Audit: We then apply hundreds of business rules to detect overcharges and errors on these shared entities.
Search Indexing: Throughout these entity updates, we continuously update Elasticsearch indices for client visibility.
Many more: On top of all this there may be many other steps not listed. These include sending notifications to clients, populating analytics views, categorizing charges to GL coding rules, syncing data to a client TMS, and more.

‍

‍

This is where event-driven architecture becomes essential. Rather than tightly coupling these systems with synchronous service calls or batch jobs, we model each business state change as an immutable event. These events flow through our platform, triggering specialized consumers that handle specific aspects of processing.

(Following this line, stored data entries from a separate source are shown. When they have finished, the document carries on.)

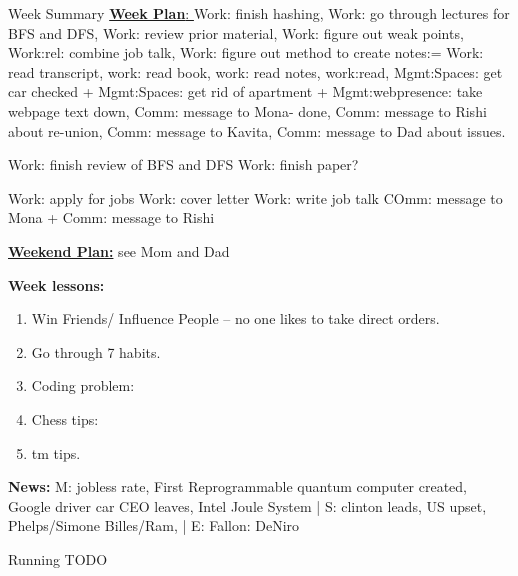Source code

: \documentclass[serif, mathserif, final]{beamer}
\newcommand{\doneTask}[1]{\tiny \item \tiny \sout{#1}}
\newcommand{\te}[1]{\textit{TimeEst:}\textit{#1}}
\newcommand{\dl}[1]{\textit{Deadline:}\textit{#1}}
\begin{document}
\begin{frame}
\begin{columns}
\begin{column}{0.5\linewidth}
\begin{block}{Week Summary}
        {\tiny \underline{\textbf{Week Plan}: } \tiny Work: finish hashing, Work: go
        through lectures for BFS and DFS, Work: review prior material, Work:
        figure out weak points, Work:rel: combine job talk, Work: figure out
        method to create notes:= Work: read transcript, work: read book, work:
        read notes, work:read,  Mgmt:Spaces: get car checked + Mgmt:Spaces:
        get rid of apartment + Mgmt:webpresence: take webpage text down, Comm:
        message to Mona- done, Comm: message to Rishi about re-union, Comm:
        message to Kavita, Comm: message to Dad about issues.} 

Work: finish review of BFS and DFS 
Work: finish paper? 

Work: apply for jobs 
Work: cover letter
Work: write job talk  
COmm: message to Mona + Comm: message to Rishi 


        {\tiny \underline{\textbf{Weekend Plan:}} see Mom and Dad}

        {\tiny {\bf Week lessons:}}
        \begin{enumerate}
          \tiny \item \tiny Win Friends/ Influence People – no one
          likes to take direct orders.
        \item \tiny Go through 7 habits.
        \item \tiny Coding problem: 
        \item \tiny Chess tips: 
        \item \tiny tm tips.
        \end{enumerate} 

        {{\tiny \bf News:} M: jobless rate, First Reprogrammable
          quantum computer created, Google driver car CEO leaves,
          Intel Joule System | S: clinton leads, US upset, Phelps/Simone
          Billes/Ram, | E: Fallon: DeNiro} 

      \begin{block}{Running TODO} %
\end{block}
\end{block}
\end{column}
\end{columns}
\end{frame}
\end{document}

After all is said and done, a single PDF might generate 50+ discrete processing tasks across our system. This manifests as nearly 100 million of Kafka events delivered to consumers every day; all must be processed reliably, in order, with strong consistency guarantees.

The rest of this post explores how we built and scaled this event-driven architecture, and the challenges we faced along the way.

Event driven design at Loop

Since these events are critical in ensuring work is completed on all entities that enter our system, our event system has a two guarantees we must uphold:

At least once delivery.
Entity mutations must create the expected events.
Events must be delivered in order per event type. For example, if a consumer is listening for foo_entity_revised events, we don’t want a deletion event arriving before a creation event.

Durable events

To ensure these requirements, we built the Durable Event system. This system is built on three core components: a transactional outbox in our backend Postgres database, a dedicated service writing the outbox to Kafka, and event consumer handlers.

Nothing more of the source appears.